Collected data:

------------------------------

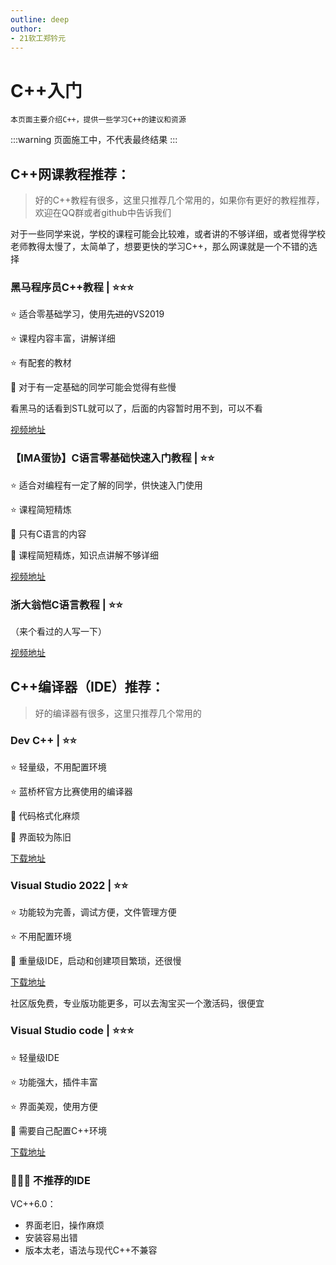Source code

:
 ```yaml
---
outline: deep
outhor: 
- 21软工郑钤元
---
```

# C++入门

```
本页面主要介绍C++，提供一些学习C++的建议和资源
```

:::warning
页面施工中，不代表最终结果
:::




## C++网课教程推荐：

> 好的C++教程有很多，这里只推荐几个常用的，如果你有更好的教程推荐，欢迎在QQ群或者github中告诉我们


对于一些同学来说，学校的课程可能会比较难，或者讲的不够详细，或者觉得学校老师教得太慢了，太简单了，想要更快的学习C++，那么网课就是一个不错的选择
### 黑马程序员C++教程 | ⭐⭐⭐

⭐ 适合零基础学习，使用~~先进的~~VS2019

⭐ 课程内容丰富，讲解详细

⭐ 有配套的教材

🚨 对于有一定基础的同学可能会觉得有些慢

看黑马的话看到STL就可以了，后面的内容暂时用不到，可以不看

[视频地址](https://www.bilibili.com/video/BV1et411b73Z/)

### 【IMA蛋协】C语言零基础快速入门教程 | ⭐⭐

⭐ 适合对编程有一定了解的同学，供快速入门使用

⭐ 课程简短精炼

🚨 只有C语言的内容

🚨 课程简短精炼，知识点讲解不够详细

[视频地址](https://www.bilibili.com/video/BV1364y1c739)

### 浙大翁恺C语言教程 | ⭐⭐

（来个看过的人写一下）

[视频地址](https://www.bilibili.com/video/BV1dr4y1n7vA)

## C++编译器（IDE）推荐：

> 好的编译器有很多，这里只推荐几个常用的
### Dev C++ | ⭐⭐
⭐ 轻量级，不用配置环境

⭐ 蓝桥杯官方比赛使用的编译器

🚨 代码格式化麻烦

🚨 界面较为陈旧

[下载地址](https://sourceforge.net/projects/orwelldevcpp/)

### Visual Studio 2022 | ⭐⭐

⭐ 功能较为完善，调试方便，文件管理方便

⭐ 不用配置环境

🚨 重量级IDE，启动和创建项目繁琐，还很慢

[下载地址](https://visualstudio.microsoft.com/zh-hans/)

社区版免费，专业版功能更多，可以去淘宝买一个激活码，很便宜

### Visual Studio code | ⭐⭐⭐

⭐ 轻量级IDE

⭐ 功能强大，插件丰富

⭐ 界面美观，使用方便

🚨 需要自己配置C++环境

[下载地址](https://code.visualstudio.com/)

###  🚨🚨🚨 不推荐的IDE

VC++6.0：
- 界面老旧，操作麻烦
- 安装容易出错
- 版本太老，语法与现代C++不兼容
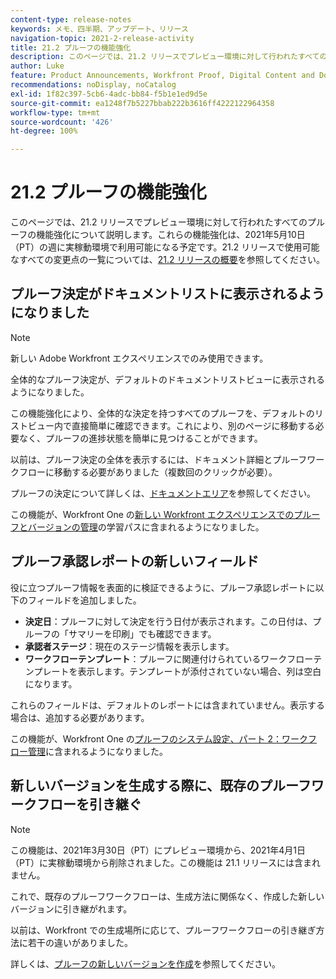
 ```yaml
---
content-type: release-notes
keywords: メモ、四半期、アップデート、リリース
navigation-topic: 2021-2-release-activity
title: 21.2 プルーフの機能強化
description: このページでは、21.2 リリースでプレビュー環境に対して行われたすべてのプルーフの機能強化について説明します。これらの機能強化は、2021年5月10日（PT）の週に実稼動環境で利用可能になる予定です。21.2 リリースで使用できるすべての変更点のリストについては、21.2 リリースの概要を参照してください。
author: Luke
feature: Product Announcements, Workfront Proof, Digital Content and Documents
recommendations: noDisplay, noCatalog
exl-id: 1f82c397-5cb6-4adc-bb84-f5b1e1ed9d5e
source-git-commit: ea1248f7b5227bbab222b3616ff4222122964358
workflow-type: tm+mt
source-wordcount: '426'
ht-degree: 100%

---
```


# 21.2 プルーフの機能強化

このページでは、21.2 リリースでプレビュー環境に対して行われたすべてのプルーフの機能強化について説明します。これらの機能強化は、2021年5月10日（PT）の週に実稼動環境で利用可能になる予定です。21.2 リリースで使用可能なすべての変更点の一覧については、[21.2 リリースの概要](../../../product-announcements/product-releases/21.2-release-activity/21-2-release-overview.md)を参照してください。

## プルーフ決定がドキュメントリストに表示されるようになりました

>[!NOTE]
>
>新しい Adobe Workfront エクスペリエンスでのみ使用できます。

全体的なプルーフ決定が、デフォルトのドキュメントリストビューに表示されるようになりました。

この機能強化により、全体的な決定を持つすべてのプルーフを、デフォルトのリストビュー内で直接簡単に確認できます。これにより、別のページに移動する必要なく、プルーフの進捗状態を簡単に見つけることができます。

以前は、プルーフ決定の全体を表示するには、ドキュメント詳細とプルーフワークフローに移動する必要がありました（複数回のクリックが必要）。

プルーフの決定について詳しくは、[ドキュメントエリア](../../../documents/managing-documents/documents-area.md)を参照してください。

この機能が、Workfront One の[新しい Workfront エクスペリエンスでのプルーフとバージョンの管理](https://one.workfront.com/s/learningpath3/manage-proofs-and-versions-in-the-new-workfront-experience-MCPBYNLTQSS5H4NG7C27IPCVR5YA)の学習パスに含まれるようになりました。

## プルーフ承認レポートの新しいフィールド

役に立つプルーフ情報を表面的に検証できるように、プルーフ承認レポートに以下のフィールドを追加しました。

* **決定日**：プルーフに対して決定を行う日付が表示されます。この日付は、プルーフの「サマリーを印刷」でも確認できます。
* **承認者ステージ**：現在のステージ情報を表示します。
* **ワークフローテンプレート**：プルーフに関連付けられているワークフローテンプレートを表示します。テンプレートが添付されていない場合、列は空白になります。

これらのフィールドは、デフォルトのレポートには含まれていません。表示する場合は、追加する必要があります。

この機能が、Workfront One の[プルーフのシステム設定、パート 2：ワークフロー管理](https://one.workfront.com/s/learningpath3/proof-system-setups-part-2-workflow-management-MCKUF6NTIJ6BGMXHBCXXX6NN53EA)に含まれるようになりました。

## 新しいバージョンを生成する際に、既存のプルーフワークフローを引き継ぐ

>[!NOTE]
>
>この機能は、2021年3月30日（PT）にプレビュー環境から、2021年4月1日（PT）に実稼動環境から削除されました。この機能は 21.1 リリースには含まれません。

これで、既存のプルーフワークフローは、生成方法に関係なく、作成した新しいバージョンに引き継がれます。

以前は、Workfront での生成場所に応じて、プルーフワークフローの引き継ぎ方法に若干の違いがありました。

詳しくは、[プルーフの新しいバージョンを作成](../../../review-and-approve-work/proofing/managing-proofs-within-workfront/create-new-proof-version.md)を参照してください。
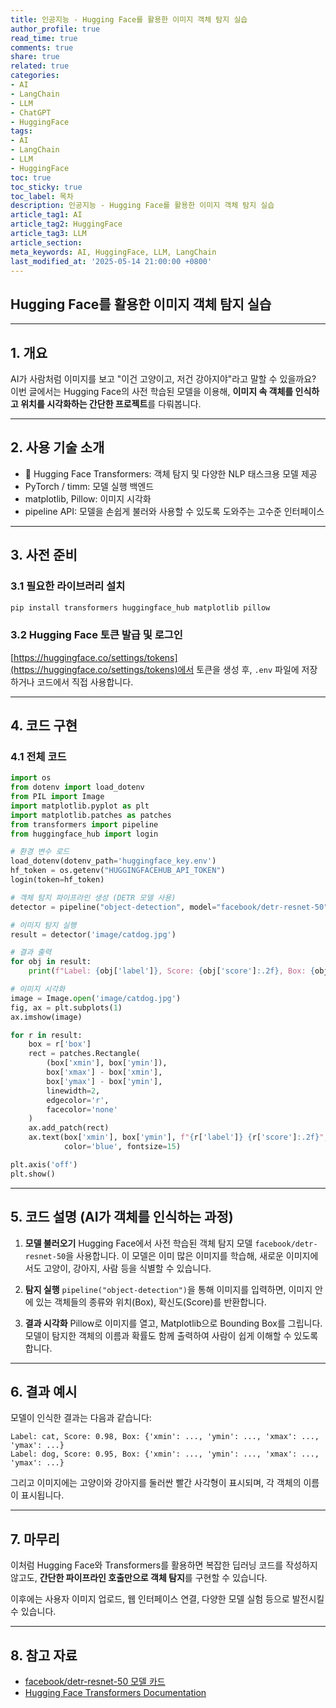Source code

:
 ```yaml
---
title: 인공지능 - Hugging Face를 활용한 이미지 객체 탐지 실습
author_profile: true
read_time: true
comments: true
share: true
related: true
categories:
- AI
- LangChain
- LLM
- ChatGPT
- HuggingFace
tags:
- AI
- LangChain
- LLM
- HuggingFace
toc: true
toc_sticky: true
toc_label: 목차
description: 인공지능 - Hugging Face를 활용한 이미지 객체 탐지 실습
article_tag1: AI
article_tag2: HuggingFace
article_tag3: LLM
article_section: 
meta_keywords: AI, HuggingFace, LLM, LangChain
last_modified_at: '2025-05-14 21:00:00 +0800'
---
```



## Hugging Face를 활용한 이미지 객체 탐지 실습

---

## 1. 개요

AI가 사람처럼 이미지를 보고 "이건 고양이고, 저건 강아지야"라고 말할 수 있을까요?
이번 글에서는 Hugging Face의 사전 학습된 모델을 이용해, **이미지 속 객체를 인식하고 위치를 시각화하는 간단한 프로젝트**를 다뤄봅니다.

---

## 2. 사용 기술 소개

* 🤗 Hugging Face Transformers: 객체 탐지 및 다양한 NLP 태스크용 모델 제공
* PyTorch / timm: 모델 실행 백엔드
* matplotlib, Pillow: 이미지 시각화
* pipeline API: 모델을 손쉽게 불러와 사용할 수 있도록 도와주는 고수준 인터페이스

---

## 3. 사전 준비

### 3.1 필요한 라이브러리 설치

```bash
pip install transformers huggingface_hub matplotlib pillow
```

### 3.2 Hugging Face 토큰 발급 및 로그인

[https://huggingface.co/settings/tokens](https://huggingface.co/settings/tokens)에서 토큰을 생성 후, `.env` 파일에 저장하거나 코드에서 직접 사용합니다.

---

## 4. 코드 구현

### 4.1 전체 코드

```python
import os
from dotenv import load_dotenv
from PIL import Image
import matplotlib.pyplot as plt
import matplotlib.patches as patches
from transformers import pipeline
from huggingface_hub import login

# 환경 변수 로드
load_dotenv(dotenv_path='huggingface_key.env')
hf_token = os.getenv("HUGGINGFACEHUB_API_TOKEN")
login(token=hf_token)

# 객체 탐지 파이프라인 생성 (DETR 모델 사용)
detector = pipeline("object-detection", model="facebook/detr-resnet-50")

# 이미지 탐지 실행
result = detector('image/catdog.jpg')

# 결과 출력
for obj in result:
    print(f"Label: {obj['label']}, Score: {obj['score']:.2f}, Box: {obj['box']}")

# 이미지 시각화
image = Image.open('image/catdog.jpg')
fig, ax = plt.subplots(1)
ax.imshow(image)

for r in result:
    box = r['box']
    rect = patches.Rectangle(
        (box['xmin'], box['ymin']),
        box['xmax'] - box['xmin'],
        box['ymax'] - box['ymin'],
        linewidth=2,
        edgecolor='r',
        facecolor='none'
    )
    ax.add_patch(rect)
    ax.text(box['xmin'], box['ymin'], f"{r['label']} {r['score']:.2f}",
            color='blue', fontsize=15)

plt.axis('off')
plt.show()
```

---

## 5. 코드 설명 (AI가 객체를 인식하는 과정)

1. **모델 불러오기**
   Hugging Face에서 사전 학습된 객체 탐지 모델 `facebook/detr-resnet-50`을 사용합니다. 이 모델은 이미 많은 이미지를 학습해, 새로운 이미지에서도 고양이, 강아지, 사람 등을 식별할 수 있습니다.

2. **탐지 실행**
   `pipeline("object-detection")`을 통해 이미지를 입력하면, 이미지 안에 있는 객체들의 종류와 위치(Box), 확신도(Score)를 반환합니다.

3. **결과 시각화**
   Pillow로 이미지를 열고, Matplotlib으로 Bounding Box를 그립니다. 모델이 탐지한 객체의 이름과 확률도 함께 출력하여 사람이 쉽게 이해할 수 있도록 합니다.

---

## 6. 결과 예시

모델이 인식한 결과는 다음과 같습니다:

```
Label: cat, Score: 0.98, Box: {'xmin': ..., 'ymin': ..., 'xmax': ..., 'ymax': ...}
Label: dog, Score: 0.95, Box: {'xmin': ..., 'ymin': ..., 'xmax': ..., 'ymax': ...}
```

그리고 이미지에는 고양이와 강아지를 둘러싼 빨간 사각형이 표시되며, 각 객체의 이름이 표시됩니다.

---

## 7. 마무리

이처럼 Hugging Face와 Transformers를 활용하면 복잡한 딥러닝 코드를 작성하지 않고도, **간단한 파이프라인 호출만으로 객체 탐지**를 구현할 수 있습니다.

이후에는 사용자 이미지 업로드, 웹 인터페이스 연결, 다양한 모델 실험 등으로 발전시킬 수 있습니다.

---

## 8. 참고 자료

* [facebook/detr-resnet-50 모델 카드](https://huggingface.co/facebook/detr-resnet-50)
* [Hugging Face Transformers Documentation](https://huggingface.co/docs/transformers)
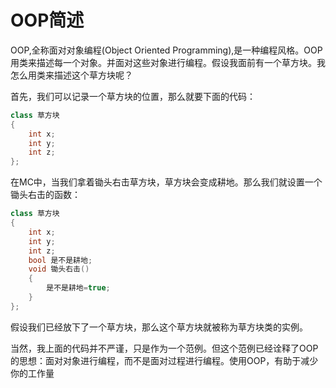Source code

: # OOP简述

OOP,全称面对对象编程(Object Oriented Programming),是一种编程风格。OOP用类来描述每一个对象。并面对这些对象进行编程。假设我面前有一个草方块。我怎么用类来描述这个草方块呢？

首先，我们可以记录一个草方块的位置，那么就要下面的代码：

```cpp
class 草方块
{
    int x;
    int y;
    int z;
};
```

在MC中，当我们拿着锄头右击草方块，草方块会变成耕地。那么我们就设置一个锄头右击的函数：

```cpp
class 草方块
{
    int x;
    int y;
    int z;
    bool 是不是耕地;
    void 锄头右击()
    {
        是不是耕地=true;
    }
};
```

假设我们已经放下了一个草方块，那么这个草方块就被称为草方块类的实例。

当然，我上面的代码并不严谨，只是作为一个范例。但这个范例已经诠释了OOP的思想：面对对象进行编程，而不是面对过程进行编程。使用OOP，有助于减少你的工作量

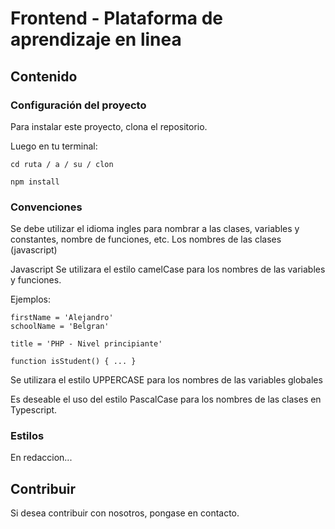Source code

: # Frontend - Plataforma de aprendizaje en linea

## Contenido

### Configuración del proyecto

Para instalar este proyecto, clona el repositorio.

Luego en tu terminal:

`cd ruta / a / su / clon`

`npm install`


### Convenciones

Se debe utilizar el idioma ingles para nombrar a las clases, variables y constantes, nombre de funciones, etc.
Los nombres de las clases (javascript)

Javascript
Se utilizara el estilo camelCase para los nombres de las variables y funciones.

Ejemplos:

```
firstName = 'Alejandro'
schoolName = 'Belgran'

title = 'PHP - Nivel principiante'

function isStudent() { ... }
```

Se utilizara el estilo UPPERCASE para los nombres de las variables globales

Es deseable el uso del estilo PascalCase para los nombres de las clases en Typescript.

### Estilos

En redaccion...

## Contribuir

Si desea contribuir con nosotros, pongase en contacto.

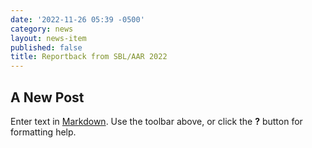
 ```yaml
---
date: '2022-11-26 05:39 -0500'
category: news
layout: news-item
published: false
title: Reportback from SBL/AAR 2022
---
```

## A New Post

Enter text in [Markdown](http://daringfireball.net/projects/markdown/). Use the toolbar above, or click the **?** button for formatting help.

------------------------------

▶ [REQUIRED WORK]
Read through the records above and copy the lines that contain "xmin".

▶ [SOLUTION TO THIS TASK]
        (box['xmin'], box['ymin']),
        box['xmax'] - box['xmin'],
    ax.text(box['xmin'], box['ymin'], f"{r['label']} {r['score']:.2f}",
Label: cat, Score: 0.98, Box: {'xmin': ..., 'ymin': ..., 'xmax': ..., 'ymax': ...}
Label: dog, Score: 0.95, Box: {'xmin': ..., 'ymin': ..., 'xmax': ..., 'ymax': ...}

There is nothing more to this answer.